=== About this task ===
The answer must consist of every line from the data that holds the string "results".

----

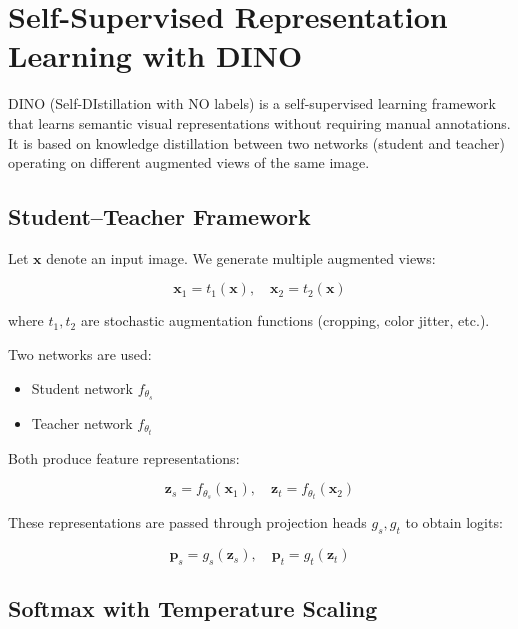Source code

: \section{Self-Supervised Representation Learning with DINO}
\label{sec:dino_theory}

DINO (Self-DIstillation with NO labels) is a self-supervised learning framework that learns semantic visual representations without requiring manual annotations. It is based on knowledge distillation between two networks (student and teacher) operating on different augmented views of the same image.

\subsection{Student–Teacher Framework}

Let $\mathbf{x}$ denote an input image. We generate multiple augmented views:

\begin{equation}
\mathbf{x}_1 = t_1(\mathbf{x}), \quad
\mathbf{x}_2 = t_2(\mathbf{x})
\end{equation}

where $t_1, t_2$ are stochastic augmentation functions (cropping, color jitter, etc.).

Two networks are used:

\begin{itemize}
    \item Student network $f_{\theta_s}$
    \item Teacher network $f_{\theta_t}$
\end{itemize}

Both produce feature representations:

\begin{equation}
\mathbf{z}_s = f_{\theta_s}(\mathbf{x}_1), \quad
\mathbf{z}_t = f_{\theta_t}(\mathbf{x}_2)
\end{equation}

These representations are passed through projection heads $g_s, g_t$ to obtain logits:

\begin{equation}
\mathbf{p}_s = g_s(\mathbf{z}_s), \quad
\mathbf{p}_t = g_t(\mathbf{z}_t)
\end{equation}

\subsection{Softmax with Temperature Scaling}

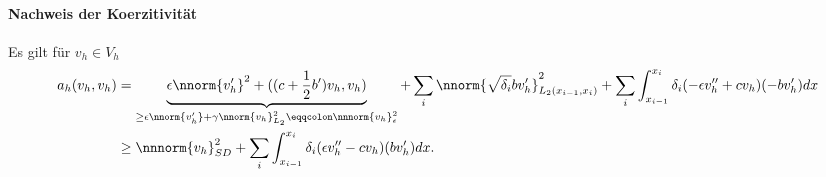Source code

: \paragraph{Nachweis der Koerzitivität}
Es gilt für $v_{h} \in V_{h}$
\begin{align*}
  a_{h}(v_{h}, v_{h}) &= \underbrace{\epsilon \nnorm{v_{h}'}^{2} + ((c + \frac 12 b')v_{h}, v_{h})}_{\geq \epsilon \nnorm{v_{h}'} + \gamma\nnorm{v_{h}}_{L_{2}}^{2} \eqqcolon \nnnorm{v_{h}}_{\epsilon}^{2}} + \sum_{i}\nnorm{\sqrt{\delta_{i}} bv_{h}'}_{L_{2}(x_{i-1}, x_{i})}^{2} + \sum_{i} \int_{x_{i-1}}^{ x_{i}}\delta_{i}(-\epsilon v_{h}'' + c v_{h})(- bv_{h}')dx\\
  &\geq \nnnorm{v_{h}}_{SD}^{2} + \sum_{i} \int_{x_{i-1}}^{ x_{i}}\delta_{i}(\epsilon v_{h}'' -  c v_{h})(bv_{h}')dx. 
\end{align*}

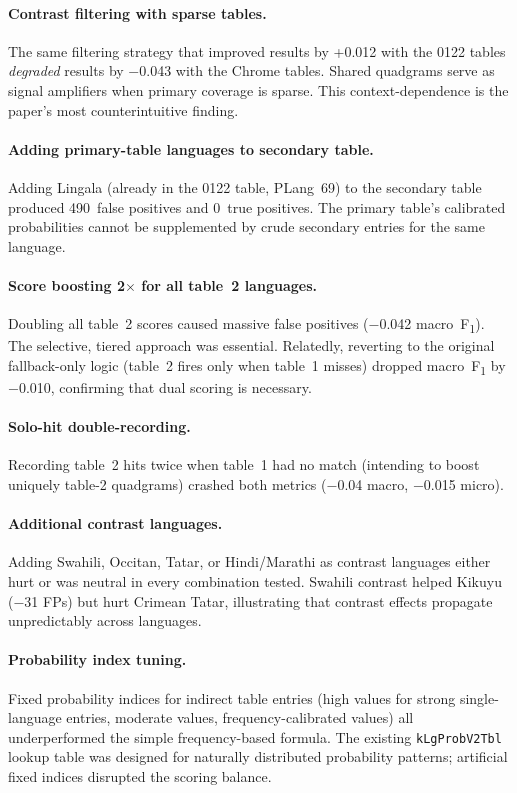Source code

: \documentclass{article}
\newcommand{\fone}{F\textsubscript{1}}
\begin{document}
\paragraph{Contrast filtering with sparse tables.}
The same filtering strategy that improved results by +0.012 with the 0122 tables \emph{degraded} results by $-$0.043 with the Chrome tables.
Shared quadgrams serve as signal amplifiers when primary coverage is sparse.
This context-dependence is the paper's most counterintuitive finding.

\paragraph{Adding primary-table languages to secondary table.}
Adding Lingala (already in the 0122 table, PLang~69) to the secondary table produced 490~false positives and 0~true positives.
The primary table's calibrated probabilities cannot be supplemented by crude secondary entries for the same language.

\paragraph{Score boosting 2$\times$ for all table~2 languages.}
Doubling all table~2 scores caused massive false positives ($-$0.042 macro~\fone{}).
The selective, tiered approach was essential.
Relatedly, reverting to the original fallback-only logic (table~2 fires only when table~1 misses) dropped macro~\fone{} by $-$0.010, confirming that dual scoring is necessary.

\paragraph{Solo-hit double-recording.}
Recording table~2 hits twice when table~1 had no match (intending to boost uniquely table-2 quadgrams) crashed both metrics ($-$0.04 macro, $-$0.015 micro).

\paragraph{Additional contrast languages.}
Adding Swahili, Occitan, Tatar, or Hindi/Marathi as contrast languages either hurt or was neutral in every combination tested.
Swahili contrast helped Kikuyu ($-$31 FPs) but hurt Crimean Tatar, illustrating that contrast effects propagate unpredictably across languages.

\paragraph{Probability index tuning.}
Fixed probability indices for indirect table entries (high values for strong single-language entries, moderate values, frequency-calibrated values) all underperformed the simple frequency-based formula.
The existing \texttt{kLgProbV2Tbl} lookup table was designed for naturally distributed probability patterns; artificial fixed indices disrupted the scoring balance.
\end{document}
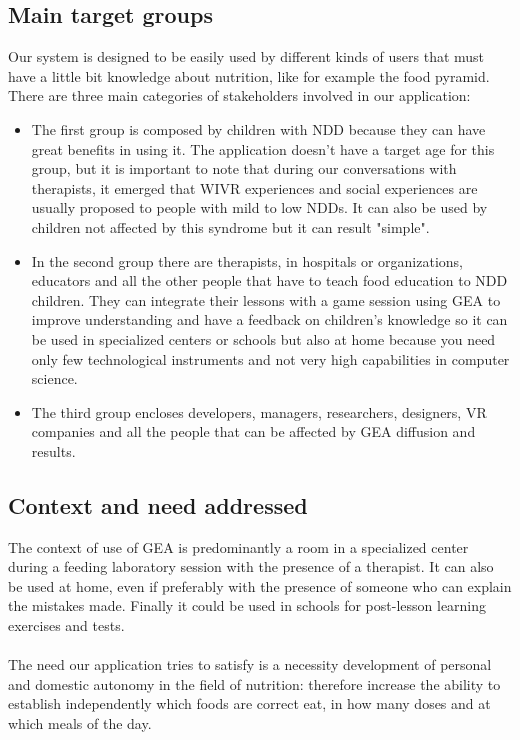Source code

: \subsection{Main target groups}
Our system is designed to be easily used by different kinds of users that must have a little bit knowledge about nutrition, like for example the food pyramid. There are three main categories of stakeholders involved in our application:
\begin{itemize}
\item The first group is composed by children with NDD because they can have great benefits in using it. The application doesn't have a target age for this group, but it is important to note that during our conversations with therapists, it emerged that WIVR experiences and social experiences are usually proposed to people with mild to low NDDs. It can also be used by children not affected by this syndrome but it can result "simple".
\item In the second group there are therapists, in hospitals or organizations, educators and all the other people that have to teach food education to NDD children. They can integrate their lessons with a game session using GEA to improve understanding and have a feedback on children's knowledge so it can be used in specialized centers or schools but also at home because you need only few technological instruments and not very high capabilities in computer science.
\item The third group encloses developers, managers, researchers, designers, VR companies and all the people that can be affected by GEA diffusion and results.
\end{itemize} 
\subsection{Context and need addressed}
The context of use of GEA is predominantly a room in a specialized center during
a feeding laboratory session with the presence of a therapist. It can also be used at home, even if preferably with the presence of someone who can explain the mistakes made. Finally it could be used in schools for post-lesson learning exercises and tests.\\
\\
The need our application tries to satisfy is a necessity development of personal and domestic autonomy in the field of nutrition: therefore increase the ability to establish independently which foods are correct
eat, in how many doses and at which meals of the day.
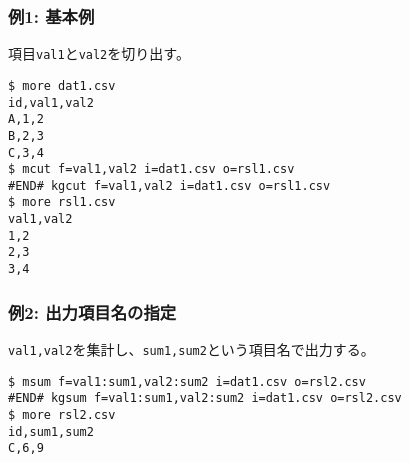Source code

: \subsubsection*{例1: 基本例}

項目\verb|val1|と\verb|val2|を切り出す。


\begin{Verbatim}[baselinestretch=0.7,frame=single]
$ more dat1.csv
id,val1,val2
A,1,2
B,2,3
C,3,4
$ mcut f=val1,val2 i=dat1.csv o=rsl1.csv
#END# kgcut f=val1,val2 i=dat1.csv o=rsl1.csv
$ more rsl1.csv
val1,val2
1,2
2,3
3,4
\end{Verbatim}
\subsubsection*{例2: 出力項目名の指定}

\verb|val1,val2|を集計し、\verb|sum1,sum2|という項目名で出力する。


\begin{Verbatim}[baselinestretch=0.7,frame=single]
$ msum f=val1:sum1,val2:sum2 i=dat1.csv o=rsl2.csv
#END# kgsum f=val1:sum1,val2:sum2 i=dat1.csv o=rsl2.csv
$ more rsl2.csv
id,sum1,sum2
C,6,9
\end{Verbatim}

----

=== Result of the task ===
The same filtering strategy that improved results by +0.012 with the 0122 tables \emph{degraded} results by $-$0.043 with the Chrome tables.
\item The third group encloses developers, managers, researchers, designers, VR companies and all the people that can be affected by GEA diffusion and results.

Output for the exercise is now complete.